### ABOUT THIS EXERCISE
The entries must be repeated verbatim, and their images left out.

** Opening SOURCE DATA block **

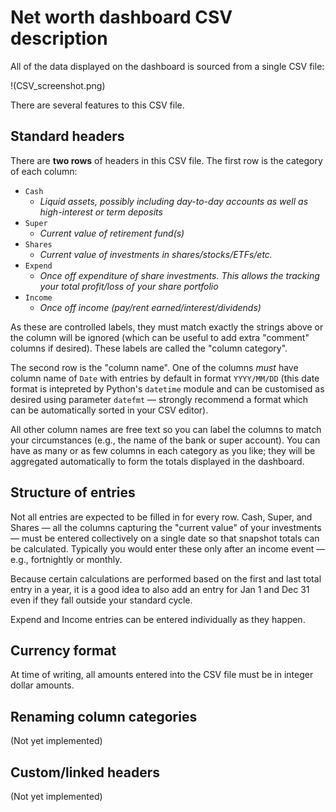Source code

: # Net worth dashboard CSV description

All of the data displayed on the dashboard is sourced from a single CSV file:

!(CSV_screenshot.png)

There are several features to this CSV file.

## Standard headers

There are __two rows__ of headers in this CSV file. The first row is the category of each column:

* `Cash`
  * _Liquid assets, possibly including day-to-day accounts as well as high-interest or term deposits_
* `Super` 
  * _Current value of retirement fund(s)_
* `Shares`
  * _Current value of investments in shares/stocks/ETFs/etc._
* `Expend`
  * _Once off expenditure of share investments. This allows the tracking your total profit/loss of your share portfolio_
* `Income`
  * _Once off income (pay/rent earned/interest/dividends)_

As these are controlled labels, they must match exactly the strings above or the column will be ignored (which can be useful to add extra "comment" columns if desired).
These labels are called the "column category".

The second row is the "column name". One of the columns *must* have column name of `Date` with entries by default in format `YYYY/MM/DD` (this date format is intepreted by Python's `datetime` module and can be customised as desired using parameter `datefmt` — strongly recommend a format which can be automatically sorted in your CSV editor).

All other column names are free text so you can label the columns to match your circumstances (e.g., the name of the bank or super account).
You can have as many or as few columns in each category as you like; they will be aggregated automatically to form the totals displayed in the dashboard.

## Structure of entries

Not all entries are expected to be filled in for every row. Cash, Super, and Shares — all the columns capturing the "current value" of your investments — must be entered collectively on a single date so that snapshot totals can be calculated.
Typically you would enter these only after an income event — e.g., fortnightly or monthly.

Because certain calculations are performed based on the first and last total entry in a year, it is a good idea to also add an entry for Jan 1 and Dec 31 even if they fall outside your standard cycle.

Expend and Income entries can be entered individually as they happen.

## Currency format

At time of writing, all amounts entered into the CSV file must be in integer dollar amounts.

## Renaming column categories

(Not yet implemented)

## Custom/linked headers

(Not yet implemented)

** Closing SOURCE DATA block **

### EXERCISE RESULT
Source code

: # Net worth dashboard CSV description

All of the data displayed on the dashboard is sourced from a single CSV file:

!(CSV_screenshot.png)

There are several features to this CSV file.

## Standard headers

There are __two rows__ of headers in this CSV file. The first row is the category of each column:

* `Cash`
  * _Liquid assets, possibly including day-to-day accounts as well as high-interest or term deposits_
* `Super` 
  * _Current value of retirement fund(s)_
* `Shares`
  * _Current value of investments in shares/stocks/ETFs/etc._
* `Expend`
  * _Once off expenditure of share investments. This allows the tracking your total profit/loss of your share portfolio_
* `Income`
  * _Once off income (pay/rent earned/interest/dividends)_

As these are controlled labels, they must match exactly the strings above or the column will be ignored (which can be useful to add extra "comment" columns if desired).
These labels are called the "column category".

The second row is the "column name". One of the columns *must* have column name of `Date` with entries by default in format `YYYY/MM/DD` (this date format is intepreted by Python's `datetime` module and can be customised as desired using parameter `datefmt` — strongly recommend a format which can be automatically sorted in your CSV editor).

All other column names are free text so you can label the columns to match your circumstances (e.g., the name of the bank or super account).
You can have as many or as few columns in each category as you like; they will be aggregated automatically to form the totals displayed in the dashboard.

## Structure of entries

Not all entries are expected to be filled in for every row. Cash, Super, and Shares — all the columns capturing the "current value" of your investments — must be entered collectively on a single date so that snapshot totals can be calculated.
Typically you would enter these only after an income event — e.g., fortnightly or monthly.

Because certain calculations are performed based on the first and last total entry in a year, it is a good idea to also add an entry for Jan 1 and Dec 31 even if they fall outside your standard cycle.

Expend and Income entries can be entered individually as they happen.

## Currency format

At time of writing, all amounts entered into the CSV file must be in integer dollar amounts.

## Renaming column categories

(Not yet implemented)

## Custom/linked headers

(Not yet implemented)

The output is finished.